LAST NIGHT IN THE OR

A Transplant Surgeon's Odyssey

by Bud Shaw

Pub Date: Sept. 29th, 2015
ISBN: 978-0-14-751533-9
Publisher: Plume

A memoir of a high-achieving surgeon.

Retired transplant surgeon Shaw was a protégé of Thomas Starzl, “the father of liver transplantation,” when the specialty was considered radically reckless. Despite youthful doubts, the author decided that “working on the real frontiers of transplantation was a far more glorious pursuit than playing it safe.” Starzl’s harsh pedagogical manner (“Don’t hinder me, help me”) informs the tone of these clipped, anecdotal chapters, which provide a good sense of an elite surgeon’s development and attitude. As he writes of the team’s typical late-night helicopter arrival, “I suppose it was all so glamorous [but] mostly I worried about being disliked for our hubris.” Shaw trained in Starzl’s Pittsburgh-based program and then established his own transplant center in Nebraska, noting that demand for their innovations grew once Medicare approved the procedure. The author portrays the surgeon’s high-pressure lifestyle as grueling and surreal, depicting his first two marriages as casualties and discussing the invisible toll taken on his father, a revered general surgeon. Mainly, as the title suggests, Shaw focuses on the drama of the operating room, recalling both successful and failed transplants in terse, graphic terms: “I wanted to tell him that we pumped on her chest off and on for more than an hour…until finally I saw that everyone was standing back staring at me.” He suggests that if surgeons hold laypeople at a remove, they are their own harshest critics: “Yes, shit happens, but it’s still your fault.
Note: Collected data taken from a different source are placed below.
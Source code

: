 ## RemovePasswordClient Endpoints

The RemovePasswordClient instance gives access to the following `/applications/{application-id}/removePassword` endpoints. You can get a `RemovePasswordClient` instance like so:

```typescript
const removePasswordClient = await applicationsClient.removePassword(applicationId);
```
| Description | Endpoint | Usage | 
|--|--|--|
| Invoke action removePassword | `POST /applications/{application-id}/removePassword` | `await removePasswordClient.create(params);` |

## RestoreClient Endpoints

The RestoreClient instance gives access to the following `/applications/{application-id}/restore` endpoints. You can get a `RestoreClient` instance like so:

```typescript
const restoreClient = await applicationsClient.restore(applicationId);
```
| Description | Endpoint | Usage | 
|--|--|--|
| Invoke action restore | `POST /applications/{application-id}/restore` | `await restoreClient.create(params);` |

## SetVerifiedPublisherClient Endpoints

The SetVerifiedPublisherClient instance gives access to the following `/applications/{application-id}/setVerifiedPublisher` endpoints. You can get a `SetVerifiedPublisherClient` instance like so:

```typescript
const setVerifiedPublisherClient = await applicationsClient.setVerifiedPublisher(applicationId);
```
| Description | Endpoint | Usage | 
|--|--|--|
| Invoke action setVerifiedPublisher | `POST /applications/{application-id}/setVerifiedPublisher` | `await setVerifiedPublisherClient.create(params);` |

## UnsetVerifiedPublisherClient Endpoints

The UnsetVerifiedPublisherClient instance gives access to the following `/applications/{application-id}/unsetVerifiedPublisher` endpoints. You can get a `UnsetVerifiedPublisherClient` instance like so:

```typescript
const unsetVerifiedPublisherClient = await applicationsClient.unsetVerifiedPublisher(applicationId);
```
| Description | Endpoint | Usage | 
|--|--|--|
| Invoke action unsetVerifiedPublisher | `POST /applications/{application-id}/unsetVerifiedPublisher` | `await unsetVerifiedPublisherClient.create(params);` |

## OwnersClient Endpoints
You’re the one who has to be better, smarter, more careful.” Shaw’s lean prose is lucid on technical aspects and moves briskly, more so than in some late-career memoirs, and he offers insights into medical professionals’ private perspectives as well as a sobering sense of human fragility and the scientific strides taken to counter it.

A bracing, unusual personal narrative that should appeal to aspiring physicians as well as to those considering the “big questions” around high-risk surgery.